When large page memory is allocated by the operating system, it must be in contiguous space. While the operating system is running, memory pages get fragmented. If the request failed because of this it may be necessary to reboot, so that the allocation of memory pages occurs before applications are started.
With the release of Red Hat Enterprise Linux 6, a new operating system capability called transparent huge pages (huge pages are the same as large pages) is available. This feature gives the operating system the ability to combine standard memory pages and make them large pages dynamically and without configuration. It enables the option of using large page memory for any application, even if it's not directly supported.
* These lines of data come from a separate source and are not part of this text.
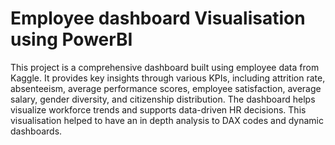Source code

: # Employee dashboard Visualisation using PowerBI
This project is a comprehensive dashboard built using employee data from Kaggle. It provides key insights through various KPIs, including attrition rate, absenteeism, average performance scores, employee satisfaction, average salary, gender diversity, and citizenship distribution. The dashboard helps visualize workforce trends and supports data-driven HR decisions.
This visualisation helped to have an in depth analysis to DAX codes and dynamic dashboards.
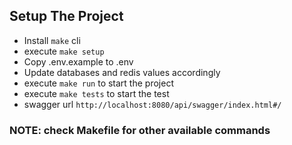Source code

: ## Setup The Project
- Install `make` cli
- execute `make setup`
- Copy .env.example to .env
- Update databases and redis values accordingly
- execute `make run` to start the project
- execute `make tests` to start the test
- swagger url `http://localhost:8080/api/swagger/index.html#/`

### NOTE: check Makefile for other available commands
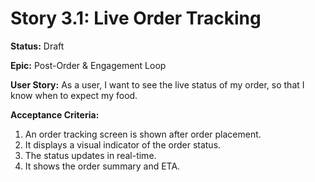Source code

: # Story 3.1: Live Order Tracking

**Status:** Draft

**Epic:** Post-Order & Engagement Loop

**User Story:**
As a user, I want to see the live status of my order, so that I know when to expect my food.

**Acceptance Criteria:**
1. An order tracking screen is shown after order placement.
2. It displays a visual indicator of the order status.
3. The status updates in real-time.
4. It shows the order summary and ETA.
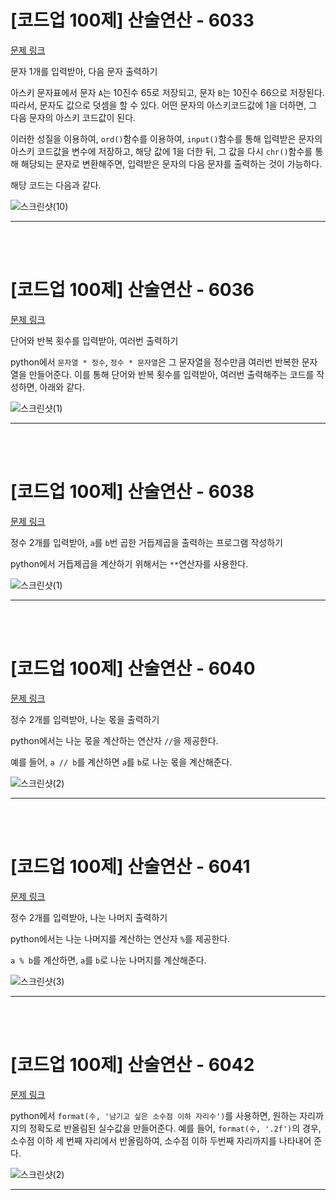 # [코드업 100제] 산술연산 - 6033
[문제 링크](https://codeup.kr/problem.php?id=6033)

문자 1개를 입력받아, 다음 문자 출력하기<br>

아스키 문자표에서 문자 `A`는 10진수 65로 저장되고, 문자 `B`는 10진수 66으로 저장된다. 따라서, 문자도 값으로 덧셈을 할 수 있다. 어떤 문자의 아스키코드값에 1을 더하면, 그 다음 문자의 아스키 코드값이 된다.<br>

이러한 성질을 이용하여, `ord()`함수를 이용하여, `input()`함수를 통해 입력받은 문자의 아스키 코드값을 변수에 저장하고, 해당 값에 1을 더한 뒤, 그 값을 다시 `chr()`함수를 통해 해당되는 문자로 변환해주면, 입력받은 문자의 다음 문자를 출력하는 것이 가능하다.<br>

해당 코드는 다음과 같다.<br>

![스크린샷(10)](https://github.com/Yoonsik-2002/coding-test/assets/83572199/b29bb516-3f92-41a2-b2ec-48c1715a282a)<br>

---

<br><br>

# [코드업 100제] 산술연산 - 6036
[문제 링크](https://codeup.kr/problem.php?id=6036)

단어와 반복 횟수를 입력받아, 여러번 출력하기<br>

python에서 `문자열 * 정수`, `정수 * 문자열`은 그 문자열을 정수만큼 여러번 반복한 문자열을 만들어준다. 이를 통해 단어와 반복 횟수를 입력받아, 여러번 출력해주는 코드를 작성하면, 아래와 같다.<br>

![스크린샷(1)](https://github.com/Yoonsik-2002/coding-test/assets/83572199/aa2c9348-25cc-4913-bd9e-a69d1f2eb871)<br>

---

<br><br>

# [코드업 100제] 산술연산 - 6038
[문제 링크](https://codeup.kr/problem.php?id=6038)

정수 2개를 입력받아, `a`를 `b`번 곱한 거듭제곱을 출력하는 프로그램 작성하기<br>

python에서 거듭제곱을 계산하기 위해서는 `**`연산자를 사용한다.<br>

![스크린샷(1)](https://github.com/Yoonsik-2002/coding-test/assets/83572199/ad793c5b-51b8-429b-8e16-1eb3d8179cbe)<br>

---

<br><br>

# [코드업 100제] 산술연산 - 6040
[문제 링크](https://codeup.kr/problem.php?id=6040)

정수 2개를 입력받아, 나눈 몫을 출력하기<br>

python에서는 나눈 몫을 계산하는 연산자 `//`을 제공한다.<br>

예를 들어, `a // b`를 계산하면 `a`를 `b`로 나눈 몫을 계산해준다.<br>

![스크린샷(2)](https://github.com/Yoonsik-2002/coding-test/assets/83572199/0fd9a976-2df4-4fbb-8922-a374938065bd)<br>

---

<br><br>

# [코드업 100제] 산술연산 - 6041
[문제 링크](https://codeup.kr/problem.php?id=6041)

정수 2개를 입력받아, 나눈 나머지 출력하기<br>

python에서는 나눈 나머지를 계산하는 연산자 `%`를 제공한다.<br>

`a % b`를 계산하면, `a`를 `b`로 나눈 나머지를 계산해준다.<br>

![스크린샷(3)](https://github.com/Yoonsik-2002/coding-test/assets/83572199/b64211d5-9f42-48c8-9c11-d786db0f98b3)<br>

---

<br><br>

# [코드업 100제] 산술연산 - 6042
[문제 링크](https://codeup.kr/problem.php?id=6042)

python에서 `format(수, '남기고 싶은 소수점 이하 자리수')`를 사용하면, 원하는 자리까지의 정확도로 반올림된 실수값을 만들어준다. 예를 들어, `format(수, '.2f')`의 경우, 소수점 이하 세 번째 자리에서 반올림하여, 소수점 이하 두번째 자리까지를 나타내어 준다.<br>

![스크린샷(2)](https://github.com/Yoonsik-2002/coding-test/assets/83572199/950b3d91-725b-49b9-8984-2ff2219631fb)<br>

---

<br><br>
Consider using this option since it reduces the configuration effort at a relatively small performance cost. Consult the Red Hat Enterprise Linux 6 documentation for specific configuration instructions.
The graph below shows the performance difference of the standard workload used in the 32-bit vs. 64-bit JVM comparison section.
JVM Throughput - 32-bit versus 64-bit

Figure 9.3. JVM Throughput - 32-bit versus 64-bit

The peak line that was created with the 16GB heap is included to illustrate the difference. All heap sizes, even down to 4GB were substantially faster than the best without large page memory. The peak was actually the 18GB heap size run, which had 6.58% higher throughput than the 4GB result. This result was also 17.48% more throughput than the 16GB test run without large page memory. In these results it's evident that using large page memory is worthwhile, even for rather small heap sizes.
JVM Throughput - comparison of with and without large pages enabled

Figure 9.4. JVM Throughput - comparison of with and without large pages enabled

This graph compares two runs, with and without large page memory, using the EJB 3 OLTP application that has been referenced throughout this book. The results are similar to what we saw in the Java only workload. When executing this test, using the same 12GB heap size but without large page memory, the result was just under 3,900 transactions per second (3,899.02 to be exact). With large page memory enabled the result was over 4,100 transactions per second (4.143.25 to be exact). This represents a 6.26% throughput improvement which is not as large as the Java-only workload but this is to be expected, as this is a more complex workload, with a fairly large percentage of the time not even in the JVM itself. It's still significant however, because it equates to 244+ transactions per second more or 14,000+ extra transactions per minute. In real terms this means more work (processing) can be done in the same amount of time.